*Aim of the task*.
Pictures stay out of the copy. Everything else in the records must be repeated exactly.

Records shown START

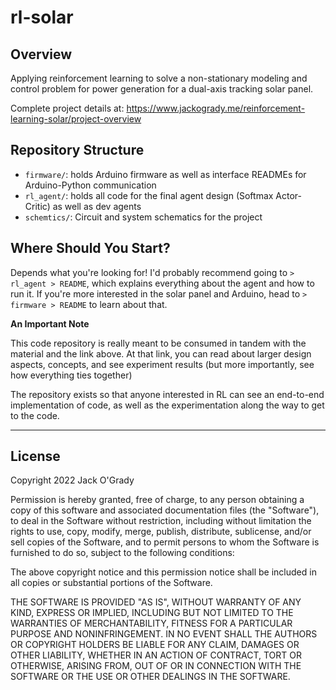 # rl-solar

## Overview
Applying reinforcement learning to solve a non-stationary modeling and control 
problem for power generation for a dual-axis tracking solar panel.

Complete project details at: https://www.jackogrady.me/reinforcement-learning-solar/project-overview

## Repository Structure

* `firmware/`: holds Arduino firmware as well as interface READMEs for Arduino-Python communication
* `rl_agent/`: holds all code for the final agent design (Softmax Actor-Critic) as well as dev agents
* `schemtics/`: Circuit and system schematics for the project

## Where Should You Start?

Depends what you're looking for! I'd probably recommend going to `> rl_agent > README`, which explains everything about 
the agent and how to run it. If you're more interested in the solar panel and Arduino, head to 
`> firmware > README` to learn about that.

**An Important Note**

This code repository is really meant to be consumed in tandem with the material and the link above. 
At that link, you can read about larger design aspects, concepts, and see experiment results 
(but more importantly, see how everything ties together)

The repository exists so that anyone interested in RL can see an end-to-end implementation of code, 
as well as the experimentation along the way to get to the code.

---
## License

Copyright 2022 Jack O'Grady

Permission is hereby granted, free of charge, to any person obtaining a copy of this software and associated documentation files (the "Software"), to deal in the Software without restriction, including without limitation the rights to use, copy, modify, merge, publish, distribute, sublicense, and/or sell copies of the Software, and to permit persons to whom the Software is furnished to do so, subject to the following conditions:

The above copyright notice and this permission notice shall be included in all copies or substantial portions of the Software.

THE SOFTWARE IS PROVIDED "AS IS", WITHOUT WARRANTY OF ANY KIND, EXPRESS OR IMPLIED, INCLUDING BUT NOT LIMITED TO THE WARRANTIES OF MERCHANTABILITY, FITNESS FOR A PARTICULAR PURPOSE AND NONINFRINGEMENT. IN NO EVENT SHALL THE AUTHORS OR COPYRIGHT HOLDERS BE LIABLE FOR ANY CLAIM, DAMAGES OR OTHER LIABILITY, WHETHER IN AN ACTION OF CONTRACT, TORT OR OTHERWISE, ARISING FROM, OUT OF OR IN CONNECTION WITH THE SOFTWARE OR THE USE OR OTHER DEALINGS IN THE SOFTWARE.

Records shown END

*Answer to this problem*.
 # rl-solar

## Overview
Applying reinforcement learning to solve a non-stationary modeling and control 
problem for power generation for a dual-axis tracking solar panel.

Complete project details at: https://www.jackogrady.me/reinforcement-learning-solar/project-overview

## Repository Structure

* `firmware/`: holds Arduino firmware as well as interface READMEs for Arduino-Python communication
* `rl_agent/`: holds all code for the final agent design (Softmax Actor-Critic) as well as dev agents
* `schemtics/`: Circuit and system schematics for the project

## Where Should You Start?

Depends what you're looking for! I'd probably recommend going to `> rl_agent > README`, which explains everything about 
the agent and how to run it. If you're more interested in the solar panel and Arduino, head to 
`> firmware > README` to learn about that.

**An Important Note**

This code repository is really meant to be consumed in tandem with the material and the link above. 
At that link, you can read about larger design aspects, concepts, and see experiment results 
(but more importantly, see how everything ties together)

The repository exists so that anyone interested in RL can see an end-to-end implementation of code, 
as well as the experimentation along the way to get to the code.

---
## License

Copyright 2022 Jack O'Grady

Permission is hereby granted, free of charge, to any person obtaining a copy of this software and associated documentation files (the "Software"), to deal in the Software without restriction, including without limitation the rights to use, copy, modify, merge, publish, distribute, sublicense, and/or sell copies of the Software, and to permit persons to whom the Software is furnished to do so, subject to the following conditions:

The above copyright notice and this permission notice shall be included in all copies or substantial portions of the Software.

THE SOFTWARE IS PROVIDED "AS IS", WITHOUT WARRANTY OF ANY KIND, EXPRESS OR IMPLIED, INCLUDING BUT NOT LIMITED TO THE WARRANTIES OF MERCHANTABILITY, FITNESS FOR A PARTICULAR PURPOSE AND NONINFRINGEMENT. IN NO EVENT SHALL THE AUTHORS OR COPYRIGHT HOLDERS BE LIABLE FOR ANY CLAIM, DAMAGES OR OTHER LIABILITY, WHETHER IN AN ACTION OF CONTRACT, TORT OR OTHERWISE, ARISING FROM, OUT OF OR IN CONNECTION WITH THE SOFTWARE OR THE USE OR OTHER DEALINGS IN THE SOFTWARE.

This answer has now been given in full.